Non è un soviet, quello che immagina Mason, ma un mondo libero dai monopoli, in cui la redistribuzione fiscale serve come «sussidio all’automazione» e all’emancipazione dal lavoro. In cui, soprattutto, accanto all’economia tradizionale, coesistono ampi spazi di economia non di mercato: «Servono leggi che proteggano realtà come Wikipedia e che tolgano le rendite monopoliste come quelle di Uber». L’alternativa, spiega a Linkiesta, è una società neo-feudale: «La sinistra radicale deve diventare una forza di governo, con un modello di sviluppo postcapitalista in testa. Se non ci riusciremo – continua – ci riusciranno le destre autoritarie».
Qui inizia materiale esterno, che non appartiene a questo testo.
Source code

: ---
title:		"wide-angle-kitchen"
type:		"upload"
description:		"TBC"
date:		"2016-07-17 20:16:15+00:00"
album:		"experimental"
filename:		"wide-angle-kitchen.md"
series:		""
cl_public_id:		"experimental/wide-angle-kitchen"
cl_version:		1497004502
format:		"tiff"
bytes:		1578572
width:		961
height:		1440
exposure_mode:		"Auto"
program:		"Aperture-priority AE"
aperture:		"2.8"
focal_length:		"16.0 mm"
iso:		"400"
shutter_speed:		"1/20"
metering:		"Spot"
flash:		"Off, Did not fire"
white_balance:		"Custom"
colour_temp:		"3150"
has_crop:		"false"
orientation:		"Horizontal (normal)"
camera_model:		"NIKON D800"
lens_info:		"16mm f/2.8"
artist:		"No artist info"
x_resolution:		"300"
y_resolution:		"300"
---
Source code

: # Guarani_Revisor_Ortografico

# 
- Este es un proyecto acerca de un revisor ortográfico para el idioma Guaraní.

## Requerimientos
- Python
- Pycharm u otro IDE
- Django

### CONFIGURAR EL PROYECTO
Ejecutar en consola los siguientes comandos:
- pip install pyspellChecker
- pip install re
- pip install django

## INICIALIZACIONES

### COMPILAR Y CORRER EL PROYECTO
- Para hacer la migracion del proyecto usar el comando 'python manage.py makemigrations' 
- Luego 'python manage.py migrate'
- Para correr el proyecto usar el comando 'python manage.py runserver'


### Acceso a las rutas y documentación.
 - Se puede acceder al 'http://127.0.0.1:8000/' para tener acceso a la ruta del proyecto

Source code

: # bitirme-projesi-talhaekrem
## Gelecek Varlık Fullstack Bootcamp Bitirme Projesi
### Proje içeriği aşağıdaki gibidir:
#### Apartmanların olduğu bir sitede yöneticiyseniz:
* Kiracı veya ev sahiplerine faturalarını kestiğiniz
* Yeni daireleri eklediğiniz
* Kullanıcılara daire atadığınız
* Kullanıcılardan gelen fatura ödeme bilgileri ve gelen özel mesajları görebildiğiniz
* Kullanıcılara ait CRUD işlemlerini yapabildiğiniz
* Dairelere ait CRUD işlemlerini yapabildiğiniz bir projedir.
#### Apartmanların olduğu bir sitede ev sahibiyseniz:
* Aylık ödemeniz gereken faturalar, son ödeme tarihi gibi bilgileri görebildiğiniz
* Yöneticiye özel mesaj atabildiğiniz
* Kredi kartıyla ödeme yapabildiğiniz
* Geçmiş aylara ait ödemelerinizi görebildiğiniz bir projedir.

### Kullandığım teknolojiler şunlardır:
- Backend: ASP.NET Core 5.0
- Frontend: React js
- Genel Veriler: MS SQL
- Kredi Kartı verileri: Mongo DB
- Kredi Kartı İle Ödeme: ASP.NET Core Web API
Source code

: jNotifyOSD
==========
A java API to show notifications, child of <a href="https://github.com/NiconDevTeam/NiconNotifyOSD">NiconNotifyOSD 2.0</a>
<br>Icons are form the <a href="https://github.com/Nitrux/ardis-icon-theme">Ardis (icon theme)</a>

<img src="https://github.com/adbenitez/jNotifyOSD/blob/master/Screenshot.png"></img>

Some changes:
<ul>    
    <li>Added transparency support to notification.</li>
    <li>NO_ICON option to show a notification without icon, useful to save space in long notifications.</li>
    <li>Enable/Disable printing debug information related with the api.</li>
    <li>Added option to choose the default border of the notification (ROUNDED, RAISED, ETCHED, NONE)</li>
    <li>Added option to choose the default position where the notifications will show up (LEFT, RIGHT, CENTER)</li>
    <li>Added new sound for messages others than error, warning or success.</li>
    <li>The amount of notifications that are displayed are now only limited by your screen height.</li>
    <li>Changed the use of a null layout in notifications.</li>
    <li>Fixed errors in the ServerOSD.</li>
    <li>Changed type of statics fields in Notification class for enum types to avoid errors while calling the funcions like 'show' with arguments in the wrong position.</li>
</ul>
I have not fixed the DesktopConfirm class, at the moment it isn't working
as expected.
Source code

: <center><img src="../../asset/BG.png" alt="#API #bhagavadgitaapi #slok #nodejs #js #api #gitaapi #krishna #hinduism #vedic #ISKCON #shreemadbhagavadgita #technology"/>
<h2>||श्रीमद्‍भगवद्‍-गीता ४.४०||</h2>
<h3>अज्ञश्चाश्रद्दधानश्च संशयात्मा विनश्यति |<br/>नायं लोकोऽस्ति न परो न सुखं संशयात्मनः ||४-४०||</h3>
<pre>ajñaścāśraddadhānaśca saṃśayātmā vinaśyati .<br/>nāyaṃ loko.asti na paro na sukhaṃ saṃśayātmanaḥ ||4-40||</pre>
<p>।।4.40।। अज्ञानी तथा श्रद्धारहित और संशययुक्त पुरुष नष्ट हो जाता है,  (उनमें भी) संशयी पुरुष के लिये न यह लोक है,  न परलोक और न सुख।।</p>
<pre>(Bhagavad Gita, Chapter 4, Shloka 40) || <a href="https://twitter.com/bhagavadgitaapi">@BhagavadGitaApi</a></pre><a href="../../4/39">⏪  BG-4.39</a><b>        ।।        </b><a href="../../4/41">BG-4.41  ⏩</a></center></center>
Partiamo dall’attualità: che ne pensa dei Panama Papers e dei capitali nei paradisi fiscali? Il premier britannico David Cameron è nella bufera…
Che è un problema politico, ma soprattutto è un problema strutturale, di sistema. Io penso che sia importante, anche e soprattutto per i giornalisti, smetterla di focalizzarsi sulle colpe individuali e iniziare a occuparsi di un sistema marcio. I leakers offrono dati che inchiodano gli individui alle loro responsabilità, ma non danno un’interpretazione della realtà. Serve una nuova narrazione della realtà. Prendersela con Cameron non serve a nulla.
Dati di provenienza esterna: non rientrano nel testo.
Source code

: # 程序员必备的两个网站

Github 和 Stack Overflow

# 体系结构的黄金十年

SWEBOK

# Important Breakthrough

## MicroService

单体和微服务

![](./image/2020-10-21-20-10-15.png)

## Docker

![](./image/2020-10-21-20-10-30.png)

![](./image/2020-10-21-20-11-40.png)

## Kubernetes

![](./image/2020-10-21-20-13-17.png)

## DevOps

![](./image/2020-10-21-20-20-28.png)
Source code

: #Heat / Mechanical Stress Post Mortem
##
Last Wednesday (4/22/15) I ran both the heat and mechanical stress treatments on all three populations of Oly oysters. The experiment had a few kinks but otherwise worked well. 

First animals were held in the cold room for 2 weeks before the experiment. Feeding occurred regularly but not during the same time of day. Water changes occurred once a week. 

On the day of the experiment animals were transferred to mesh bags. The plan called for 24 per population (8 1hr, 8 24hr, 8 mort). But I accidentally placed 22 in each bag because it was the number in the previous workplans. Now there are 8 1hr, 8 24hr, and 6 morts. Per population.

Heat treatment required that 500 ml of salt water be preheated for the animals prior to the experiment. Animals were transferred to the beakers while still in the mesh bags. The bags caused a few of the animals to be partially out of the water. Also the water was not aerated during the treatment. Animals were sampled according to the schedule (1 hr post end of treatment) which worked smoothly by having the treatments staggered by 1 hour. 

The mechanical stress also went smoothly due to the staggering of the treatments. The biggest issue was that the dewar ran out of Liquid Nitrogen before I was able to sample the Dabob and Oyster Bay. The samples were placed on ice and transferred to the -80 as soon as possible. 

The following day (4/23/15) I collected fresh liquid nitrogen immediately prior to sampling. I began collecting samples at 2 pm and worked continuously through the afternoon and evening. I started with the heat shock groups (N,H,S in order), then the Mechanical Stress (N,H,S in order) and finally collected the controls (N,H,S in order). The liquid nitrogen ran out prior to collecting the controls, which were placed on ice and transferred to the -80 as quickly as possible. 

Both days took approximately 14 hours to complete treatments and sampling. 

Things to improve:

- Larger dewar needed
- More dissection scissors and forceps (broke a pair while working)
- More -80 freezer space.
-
In che senso non serve a nulla?
Il problema politico è chiaro: c’è un’élite globale che in pubblico è caritatevole, fa beneficienza, ma che in privato nasconde i suoi soldi dove nessuno può trovarli, per evitare che la ricchezza sia redistribuita. Non è Cameron il problema. In generale, non è un problema individuale. Tutto il sistema finanziario è colpevole di aver nascosto i suoi soldi, al riparo delle tasse lasciando i redditi dei poveri in posti in cui potevano essere toccati.
Quindi che si fa?
Mi rendo conto che è un’opinione un po’ controversa, la mia, ma in casi come questi, quando è un intero sistema a essere coinvolto, la giustizia retrospettiva serve a poco. Sarebbe più utile dare un colpo di spugna al passato e cambiare le regole, a partire da domani. Sarebbe un modo costruttivo di guardare al problema, una via per risolverlo.
Secondo lei accadrà?
Temo di no, ma spero di sì. Perché l’alternativa è pericolosa.
In che senso?
La scorsa settimana, il mio collega e collaboratore Costas Efimeros, un bravo e importante giornalista greco, ha scritto un editoriale che condivido: se non cambierà nulla, dopo tutte queste scoperte, nella gente subentrerà il fatalismo. Abbiamo avuto i Wikileaks, gli Swissleaks, i Luxleaks, le rivelazioni Chelsea Manning e di Edward Snowden e non è cambiato nulla. Ne sono convinto anch’io: dopo i Panama Papers deve per forza cambiare qualcosa.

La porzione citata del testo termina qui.